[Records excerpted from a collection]
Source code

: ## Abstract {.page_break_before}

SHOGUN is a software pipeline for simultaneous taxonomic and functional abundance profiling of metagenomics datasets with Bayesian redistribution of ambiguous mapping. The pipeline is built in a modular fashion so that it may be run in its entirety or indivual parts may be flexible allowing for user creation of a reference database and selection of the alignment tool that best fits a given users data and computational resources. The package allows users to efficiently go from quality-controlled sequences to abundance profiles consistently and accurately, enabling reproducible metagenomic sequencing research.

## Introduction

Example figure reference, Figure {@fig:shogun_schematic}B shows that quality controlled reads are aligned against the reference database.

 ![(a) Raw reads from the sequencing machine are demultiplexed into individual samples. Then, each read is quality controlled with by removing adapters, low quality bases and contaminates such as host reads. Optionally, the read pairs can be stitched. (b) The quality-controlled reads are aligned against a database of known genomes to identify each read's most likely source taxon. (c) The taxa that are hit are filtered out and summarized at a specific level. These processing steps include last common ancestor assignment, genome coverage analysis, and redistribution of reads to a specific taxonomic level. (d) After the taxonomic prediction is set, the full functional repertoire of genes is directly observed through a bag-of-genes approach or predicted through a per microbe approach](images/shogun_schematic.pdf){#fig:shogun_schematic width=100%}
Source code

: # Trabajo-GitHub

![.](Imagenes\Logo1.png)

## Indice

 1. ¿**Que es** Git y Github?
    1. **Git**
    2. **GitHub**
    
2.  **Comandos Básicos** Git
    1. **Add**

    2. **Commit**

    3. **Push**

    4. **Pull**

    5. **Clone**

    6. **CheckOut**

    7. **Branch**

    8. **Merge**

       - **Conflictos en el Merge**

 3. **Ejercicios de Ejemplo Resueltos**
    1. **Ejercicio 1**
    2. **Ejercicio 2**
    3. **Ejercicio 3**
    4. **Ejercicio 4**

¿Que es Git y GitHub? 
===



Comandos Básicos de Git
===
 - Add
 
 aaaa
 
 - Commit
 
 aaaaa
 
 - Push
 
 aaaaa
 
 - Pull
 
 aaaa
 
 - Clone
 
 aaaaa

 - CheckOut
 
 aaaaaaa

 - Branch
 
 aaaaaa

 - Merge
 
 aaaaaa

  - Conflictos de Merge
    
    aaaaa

| Task to complete |
Reproduce the data shown above with every line intact.

| Response to the task |
Source code

: ## Abstract {.page_break_before}

SHOGUN is a software pipeline for simultaneous taxonomic and functional abundance profiling of metagenomics datasets with Bayesian redistribution of ambiguous mapping. The pipeline is built in a modular fashion so that it may be run in its entirety or indivual parts may be flexible allowing for user creation of a reference database and selection of the alignment tool that best fits a given users data and computational resources. The package allows users to efficiently go from quality-controlled sequences to abundance profiles consistently and accurately, enabling reproducible metagenomic sequencing research.

## Introduction

Example figure reference, Figure {@fig:shogun_schematic}B shows that quality controlled reads are aligned against the reference database.

 ![(a) Raw reads from the sequencing machine are demultiplexed into individual samples. Then, each read is quality controlled with by removing adapters, low quality bases and contaminates such as host reads. Optionally, the read pairs can be stitched. (b) The quality-controlled reads are aligned against a database of known genomes to identify each read's most likely source taxon. (c) The taxa that are hit are filtered out and summarized at a specific level. These processing steps include last common ancestor assignment, genome coverage analysis, and redistribution of reads to a specific taxonomic level. (d) After the taxonomic prediction is set, the full functional repertoire of genes is directly observed through a bag-of-genes approach or predicted through a per microbe approach](images/shogun_schematic.pdf){#fig:shogun_schematic width=100%}
Source code

: # Trabajo-GitHub

![.](Imagenes\Logo1.png)

## Indice

 1. ¿**Que es** Git y Github?
    1. **Git**
    2. **GitHub**
    
2.  **Comandos Básicos** Git
    1. **Add**

    2. **Commit**

    3. **Push**

    4. **Pull**

    5. **Clone**

    6. **CheckOut**

    7. **Branch**

    8. **Merge**

       - **Conflictos en el Merge**

 3. **Ejercicios de Ejemplo Resueltos**
    1. **Ejercicio 1**
    2. **Ejercicio 2**
    3. **Ejercicio 3**
    4. **Ejercicio 4**

¿Que es Git y GitHub? 
===



Comandos Básicos de Git
===
 - Add
 
 aaaa
 
 - Commit
 
 aaaaa
 
 - Push
 
 aaaaa
 
 - Pull
 
 aaaa
 
 - Clone
 
 aaaaa

 - CheckOut
 
 aaaaaaa

 - Branch
 
 aaaaaa

 - Merge
 
 aaaaaa

  - Conflictos de Merge
    
    aaaaa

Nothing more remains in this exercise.